The Stockholm Action Agenda calls for enhanced collaboration to explore potential for a global corporate accountability and transparency mechanism at Stockholm +50

Published: 3 Jun 2022
Type: News

At Stockholm +50, there is a request from business and policy leaders to enhance collaboration between the public and private sector to explore the potential for a new global corporate accountability and transparency mechanism. This will enable comparable and transparent information about the contribution business is making on climate, nature, pollution and circularity action targets, while supporting the system transformation needed for a net zero, nature positive and more equitable future.

The new mechanism, which would be a groundbreaking public-private architectural innovation, has been proposed as part of the Stockholm Action Agenda: Transforming Global Value Chains, which has been curated by the World Business Council for Sustainable Development (WBCSD) in partnership with the Stockholm Environment Institute (SEI), and in close collaboration with the United Nations Environment Program (UNEP). 

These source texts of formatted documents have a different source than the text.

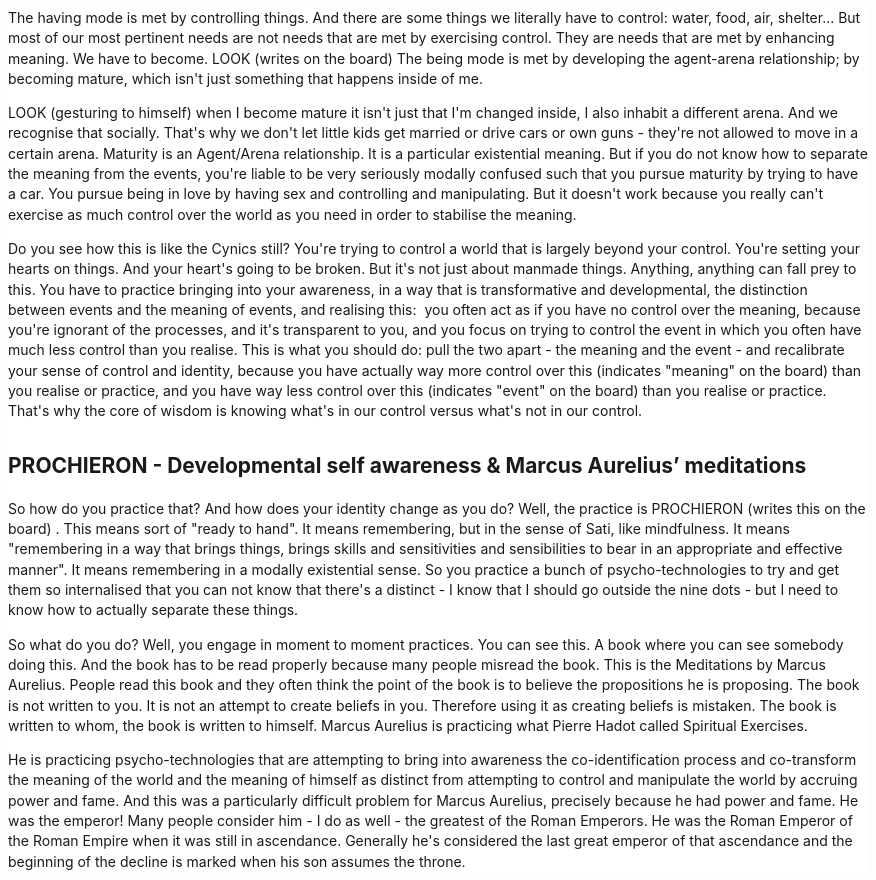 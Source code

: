 The having mode is met by controlling things. And there are some things we literally have to control: water, food, air, shelter... But most of our most pertinent needs are not needs that are met by exercising control. They are needs that are met by enhancing meaning. We have to become. LOOK \(writes on the board\) The being mode is met by developing the agent-arena relationship; by becoming mature, which isn't just something that happens inside of me.

LOOK \(gesturing to himself\) when I become mature it isn't just that I'm changed inside, I also inhabit a different arena. And we recognise that socially. That's why we don't let little kids get married or drive cars or own guns - they're not allowed to move in a certain arena. Maturity is an Agent/Arena relationship. It is a particular existential meaning. But if you do not know how to separate the meaning from the events, you're liable to be very seriously modally confused such that you pursue maturity by trying to have a car. You pursue being in love by having sex and controlling and manipulating. But it doesn't work because you really can't exercise as much control over the world as you need in order to stabilise the meaning.

Do you see how this is like the Cynics still? You're trying to control a world that is largely beyond your control. You're setting your hearts on things. And your heart's going to be broken. But it's not just about manmade things. Anything, anything can fall prey to this. You have to practice bringing into your awareness, in a way that is transformative and developmental, the distinction between events and the meaning of events, and realising this:  you often act as if you have no control over the meaning, because you're ignorant of the processes, and it's transparent to you, and you focus on trying to control the event in which you often have much less control than you realise. This is what you should do: pull the two apart - the meaning and the event - and recalibrate your sense of control and identity, because you have actually way more control over this \(indicates "meaning" on the board\) than you realise or practice, and you have way less control over this \(indicates "event" on the board\) than you realise or practice. That's why the core of wisdom is knowing what's in our control versus what's not in our control.

## PROCHIERON - Developmental self awareness & Marcus Aurelius’ meditations

So how do you practice that? And how does your identity change as you do? Well, the practice is PROCHIERON \(writes this on the board\) . This means sort of "ready to hand". It means remembering, but in the sense of Sati, like mindfulness. It means "remembering in a way that brings things, brings skills and sensitivities and sensibilities to bear in an appropriate and effective manner". It means remembering in a modally existential sense. So you practice a bunch of psycho-technologies to try and get them so internalised that you can not know that there's a distinct - I know that I should go outside the nine dots - but I need to know how to actually separate these things.

So what do you do? Well, you engage in moment to moment practices. You can see this. A book where you can see somebody doing this. And the book has to be read properly because many people misread the book. This is the Meditations by Marcus Aurelius. People read this book and they often think the point of the book is to believe the propositions he is proposing. The book is not written to you. It is not an attempt to create beliefs in you. Therefore using it as creating beliefs is mistaken. The book is written to whom, the book is written to himself. Marcus Aurelius is practicing what Pierre Hadot called Spiritual Exercises.

He is practicing psycho-technologies that are attempting to bring into awareness the co-identification process and co-transform the meaning of the world and the meaning of himself as distinct from attempting to control and manipulate the world by accruing power and fame. And this was a particularly difficult problem for Marcus Aurelius, precisely because he had power and fame. He was the emperor\! Many people consider him - I do as well - the greatest of the Roman Emperors. He was the Roman Emperor of the Roman Empire when it was still in ascendance. Generally he's considered the last great emperor of that ascendance and the beginning of the decline is marked when his son assumes the throne.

To showcase and fully account for the contribution of business action, and to stimulate more, the world needs an overarching, trusted, global accountability framework that can highlight and track business contributions to climate, nature, pollution and circularity action targets. This framework needs to be packaged and presented in a compelling way to display complex information simply, so that non-experts can easily understand and trust a data dashboard of composite business action and progress against global targets.

Building on its Business Manifesto for Climate Recovery, launched at COP26, WBCSD is currently exploring with its member companies and partner organizations the potential to enhance global corporate climate accountability to better assess and track corporate progress against net zero targets.

Throughout 2022, WBCSD, with its member companies and partners, will help to convene a multi-stakeholder dialogue series. This will build on existing efforts in the field, assess the current landscape on corporate climate accountability, and work with businesses, organizations in the sector, UN organizations and platforms (like UNEP, UNFCCC and the Climate Champions, the High-Level Expert Group on the Net-Zero Emissions Commitments of Non-State Entities), academia, and civil society.

The dialogues series will explore the current challenges of corporate climate accountability and co-create recommendations on how to overcome these, and extend the discussion to other issues, including nature, pollution and circularity. The first dialogue in the series will be taking place in mid-July 2022. Following the conclusion of the dialogue series, the recommendations could be further developed and designed in time for the UN Summit of the Future in 2023 and implemented at the Global Stocktake in 2023.

Alongside the global corporate accountability and transparency mechanism, the Stockholm Action Agenda has also proposed the development of a ‘Global Circularity Protocol’ to remove common roadblocks for business and SMEs to scale circular business models, disincentivize linear ways of working across key value chains and stimulate a worldwide wave of disruptive circular innovation. Additionally, a new ‘Global Sustainability Skills for Action Initiative’ for large companies and SMEs around the world, will help the business and financial community across multiple markets build capacity within their own enterprises and with others, including governments and civil society, to better collaborate, partner and speed up the sustainability transformation.

About the Stockholm Action Agenda

The Stockholm Action Agenda is an unprecedented multi-stakeholder initiative involving over 70 global sustainability leaders from 34 expert organizations, international institutions and leading multinational businesses. It seeks to identify practical ways to overcome the biggest roadblocks that business and other stakeholders face in scaling sustainability fast across global value chains like mobility, electronics, the built environment, fashion and textiles, food and agriculture, and travel and tourism. The Stockholm Action Agenda has identified a set of three practical Action Priorities that will help businesses around the world transform the sustainability of global value chains much faster and at a bigger scale than today.